▶ _What is expected_
Among the lines below, list those containing the string "currencies".

▶ _Extracted information_
+ + +
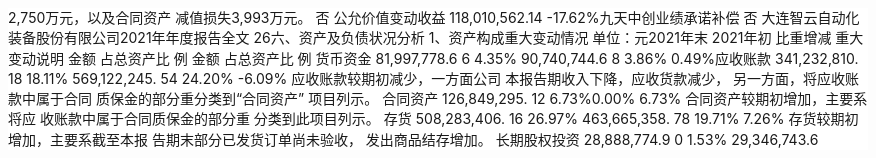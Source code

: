 2,750万元，以及合同资产
减值损失3,993万元。
否
公允价值变动收益
118,010,562.14
-17.62%九天中创业绩承诺补偿
否
大连智云自动化装备股份有限公司2021年年度报告全文
26六、资产及负债状况分析
1、资产构成重大变动情况
单位：元2021年末
2021年初
比重增减
重大变动说明
金额
占总资产比
例
金额
占总资产比
例
货币资金
81,997,778.6
6
4.35%
90,740,744.6
8
3.86%
0.49%应收账款
341,232,810.
18
18.11%
569,122,245.
54
24.20%
-6.09%
应收账款较期初减少，一方面公司
本报告期收入下降，应收货款减少，
另一方面，将应收账款中属于合同
质保金的部分重分类到“合同资产”
项目列示。
合同资产
126,849,295.
12
6.73%0.00%
6.73%
合同资产较期初增加，主要系将应
收账款中属于合同质保金的部分重
分类到此项目列示。
存货
508,283,406.
16
26.97%
463,665,358.
78
19.71%
7.26%
存货较期初增加，主要系截至本报
告期末部分已发货订单尚未验收，
发出商品结存增加。
长期股权投资
28,888,774.9
0
1.53%
29,346,743.6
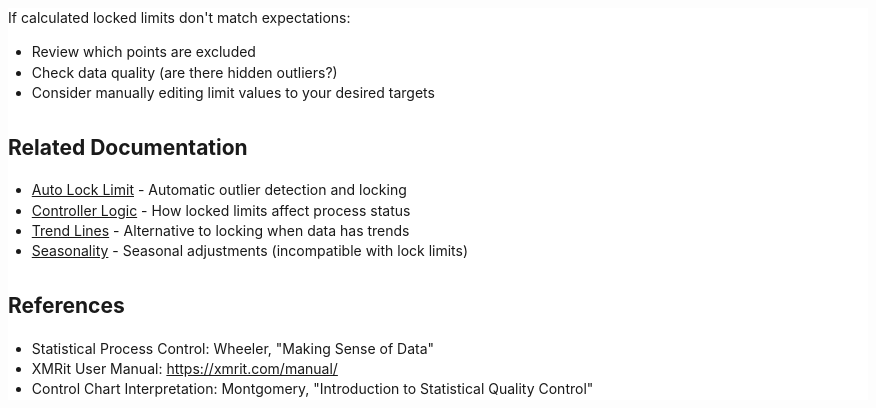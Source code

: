 If calculated locked limits don't match expectations:

- Review which points are excluded
- Check data quality (are there hidden outliers?)
- Consider manually editing limit values to your desired targets

## Related Documentation

- [Auto Lock Limit](./AUTO_LOCK_LIMIT.md) - Automatic outlier detection and locking
- [Controller Logic](./CONTROLLER_TRAFFIC_LIGHT.md) - How locked limits affect process status
- [Trend Lines](./TREND_LINES.md) - Alternative to locking when data has trends
- [Seasonality](./DESEASONALISATION.md) - Seasonal adjustments (incompatible with lock limits)

## References

- Statistical Process Control: Wheeler, "Making Sense of Data"
- XMRit User Manual: https://xmrit.com/manual/
- Control Chart Interpretation: Montgomery, "Introduction to Statistical Quality Control"
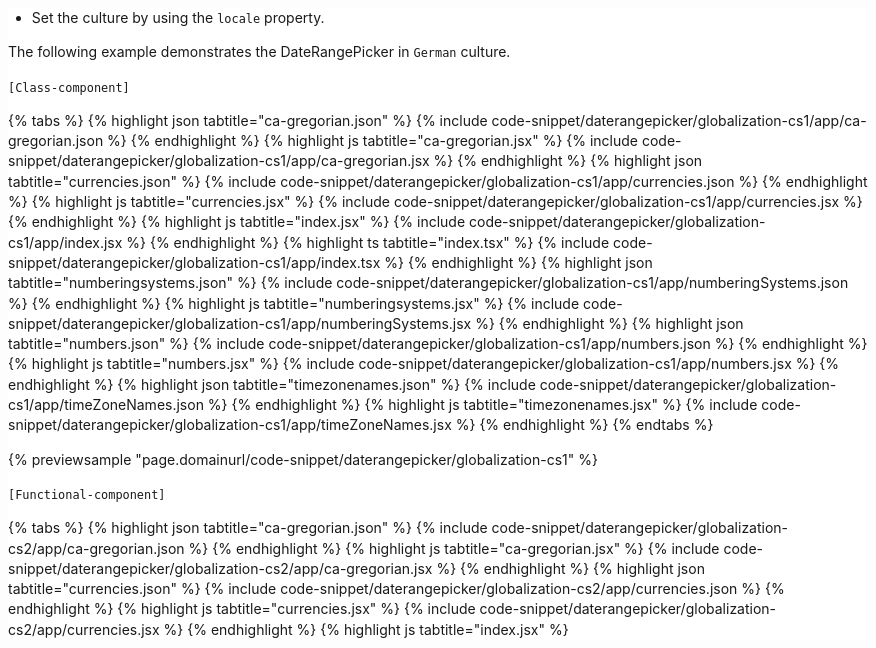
 ```ts

```

* Set the culture by using the `locale` property.

The following example demonstrates the DateRangePicker in `German` culture.

`[Class-component]`

{% tabs %}
{% highlight json tabtitle="ca-gregorian.json" %}
{% include code-snippet/daterangepicker/globalization-cs1/app/ca-gregorian.json %}
{% endhighlight %}
{% highlight js tabtitle="ca-gregorian.jsx" %}
{% include code-snippet/daterangepicker/globalization-cs1/app/ca-gregorian.jsx %}
{% endhighlight %}
{% highlight json tabtitle="currencies.json" %}
{% include code-snippet/daterangepicker/globalization-cs1/app/currencies.json %}
{% endhighlight %}
{% highlight js tabtitle="currencies.jsx" %}
{% include code-snippet/daterangepicker/globalization-cs1/app/currencies.jsx %}
{% endhighlight %}
{% highlight js tabtitle="index.jsx" %}
{% include code-snippet/daterangepicker/globalization-cs1/app/index.jsx %}
{% endhighlight %}
{% highlight ts tabtitle="index.tsx" %}
{% include code-snippet/daterangepicker/globalization-cs1/app/index.tsx %}
{% endhighlight %}
{% highlight json tabtitle="numberingsystems.json" %}
{% include code-snippet/daterangepicker/globalization-cs1/app/numberingSystems.json %}
{% endhighlight %}
{% highlight js tabtitle="numberingsystems.jsx" %}
{% include code-snippet/daterangepicker/globalization-cs1/app/numberingSystems.jsx %}
{% endhighlight %}
{% highlight json tabtitle="numbers.json" %}
{% include code-snippet/daterangepicker/globalization-cs1/app/numbers.json %}
{% endhighlight %}
{% highlight js tabtitle="numbers.jsx" %}
{% include code-snippet/daterangepicker/globalization-cs1/app/numbers.jsx %}
{% endhighlight %}
{% highlight json tabtitle="timezonenames.json" %}
{% include code-snippet/daterangepicker/globalization-cs1/app/timeZoneNames.json %}
{% endhighlight %}
{% highlight js tabtitle="timezonenames.jsx" %}
{% include code-snippet/daterangepicker/globalization-cs1/app/timeZoneNames.jsx %}
{% endhighlight %}
{% endtabs %}

 {% previewsample "page.domainurl/code-snippet/daterangepicker/globalization-cs1" %}

`[Functional-component]`

{% tabs %}
{% highlight json tabtitle="ca-gregorian.json" %}
{% include code-snippet/daterangepicker/globalization-cs2/app/ca-gregorian.json %}
{% endhighlight %}
{% highlight js tabtitle="ca-gregorian.jsx" %}
{% include code-snippet/daterangepicker/globalization-cs2/app/ca-gregorian.jsx %}
{% endhighlight %}
{% highlight json tabtitle="currencies.json" %}
{% include code-snippet/daterangepicker/globalization-cs2/app/currencies.json %}
{% endhighlight %}
{% highlight js tabtitle="currencies.jsx" %}
{% include code-snippet/daterangepicker/globalization-cs2/app/currencies.jsx %}
{% endhighlight %}
{% highlight js tabtitle="index.jsx" %}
+ + +
▶ _Written response_
{% highlight json tabtitle="currencies.json" %}
{% include code-snippet/daterangepicker/globalization-cs1/app/currencies.json %}
{% highlight js tabtitle="currencies.jsx" %}
{% include code-snippet/daterangepicker/globalization-cs1/app/currencies.jsx %}
{% highlight json tabtitle="currencies.json" %}
{% include code-snippet/daterangepicker/globalization-cs2/app/currencies.json %}
{% highlight js tabtitle="currencies.jsx" %}
{% include code-snippet/daterangepicker/globalization-cs2/app/currencies.jsx %}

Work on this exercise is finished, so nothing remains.